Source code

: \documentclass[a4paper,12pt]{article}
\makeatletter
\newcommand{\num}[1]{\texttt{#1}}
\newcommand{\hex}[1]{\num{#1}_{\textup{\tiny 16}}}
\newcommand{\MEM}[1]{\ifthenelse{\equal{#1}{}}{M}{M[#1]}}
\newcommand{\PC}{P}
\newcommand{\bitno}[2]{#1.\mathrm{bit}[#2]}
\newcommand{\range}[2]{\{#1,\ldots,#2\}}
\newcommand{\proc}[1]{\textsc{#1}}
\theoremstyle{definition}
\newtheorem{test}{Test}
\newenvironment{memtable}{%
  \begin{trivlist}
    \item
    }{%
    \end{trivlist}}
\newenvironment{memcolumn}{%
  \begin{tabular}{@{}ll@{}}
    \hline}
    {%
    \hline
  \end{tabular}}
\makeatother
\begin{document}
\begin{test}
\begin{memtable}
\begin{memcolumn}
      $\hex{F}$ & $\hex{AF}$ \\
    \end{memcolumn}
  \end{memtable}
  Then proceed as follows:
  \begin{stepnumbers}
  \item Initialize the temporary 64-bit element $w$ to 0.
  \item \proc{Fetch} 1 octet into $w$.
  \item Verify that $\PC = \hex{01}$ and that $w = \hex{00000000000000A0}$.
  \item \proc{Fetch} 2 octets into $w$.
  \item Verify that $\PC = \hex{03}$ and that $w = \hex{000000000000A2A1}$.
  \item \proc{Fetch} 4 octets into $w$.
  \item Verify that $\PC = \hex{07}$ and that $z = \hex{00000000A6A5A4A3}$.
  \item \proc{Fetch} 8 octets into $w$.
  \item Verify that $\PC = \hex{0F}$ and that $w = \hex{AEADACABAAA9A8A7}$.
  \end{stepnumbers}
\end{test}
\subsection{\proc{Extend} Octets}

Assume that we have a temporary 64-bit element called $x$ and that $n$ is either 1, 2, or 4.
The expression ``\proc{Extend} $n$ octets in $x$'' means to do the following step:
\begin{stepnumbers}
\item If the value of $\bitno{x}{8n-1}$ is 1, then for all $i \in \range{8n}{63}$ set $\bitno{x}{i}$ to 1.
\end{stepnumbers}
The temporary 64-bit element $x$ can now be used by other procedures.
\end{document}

> TASK TO COMPLETE:
Above are the records; reproduce all of them exactly.

> RESPONSE BOX:
Source code

: \documentclass[a4paper,12pt]{article}
\makeatletter
\newcommand{\num}[1]{\texttt{#1}}
\newcommand{\hex}[1]{\num{#1}_{\textup{\tiny 16}}}
\newcommand{\MEM}[1]{\ifthenelse{\equal{#1}{}}{M}{M[#1]}}
\newcommand{\PC}{P}
\newcommand{\bitno}[2]{#1.\mathrm{bit}[#2]}
\newcommand{\range}[2]{\{#1,\ldots,#2\}}
\newcommand{\proc}[1]{\textsc{#1}}
\theoremstyle{definition}
\newtheorem{test}{Test}
\newenvironment{memtable}{%
  \begin{trivlist}
    \item
    }{%
    \end{trivlist}}
\newenvironment{memcolumn}{%
  \begin{tabular}{@{}ll@{}}
    \hline}
    {%
    \hline
  \end{tabular}}
\makeatother
\begin{document}
\begin{test}
\begin{memtable}
\begin{memcolumn}
      $\hex{F}$ & $\hex{AF}$ \\
    \end{memcolumn}
  \end{memtable}
  Then proceed as follows:
  \begin{stepnumbers}
  \item Initialize the temporary 64-bit element $w$ to 0.
  \item \proc{Fetch} 1 octet into $w$.
  \item Verify that $\PC = \hex{01}$ and that $w = \hex{00000000000000A0}$.
  \item \proc{Fetch} 2 octets into $w$.
  \item Verify that $\PC = \hex{03}$ and that $w = \hex{000000000000A2A1}$.
  \item \proc{Fetch} 4 octets into $w$.
  \item Verify that $\PC = \hex{07}$ and that $z = \hex{00000000A6A5A4A3}$.
  \item \proc{Fetch} 8 octets into $w$.
  \item Verify that $\PC = \hex{0F}$ and that $w = \hex{AEADACABAAA9A8A7}$.
  \end{stepnumbers}
\end{test}
\subsection{\proc{Extend} Octets}

Assume that we have a temporary 64-bit element called $x$ and that $n$ is either 1, 2, or 4.
The expression ``\proc{Extend} $n$ octets in $x$'' means to do the following step:
\begin{stepnumbers}
\item If the value of $\bitno{x}{8n-1}$ is 1, then for all $i \in \range{8n}{63}$ set $\bitno{x}{i}$ to 1.
\end{stepnumbers}
The temporary 64-bit element $x$ can now be used by other procedures.
\end{document}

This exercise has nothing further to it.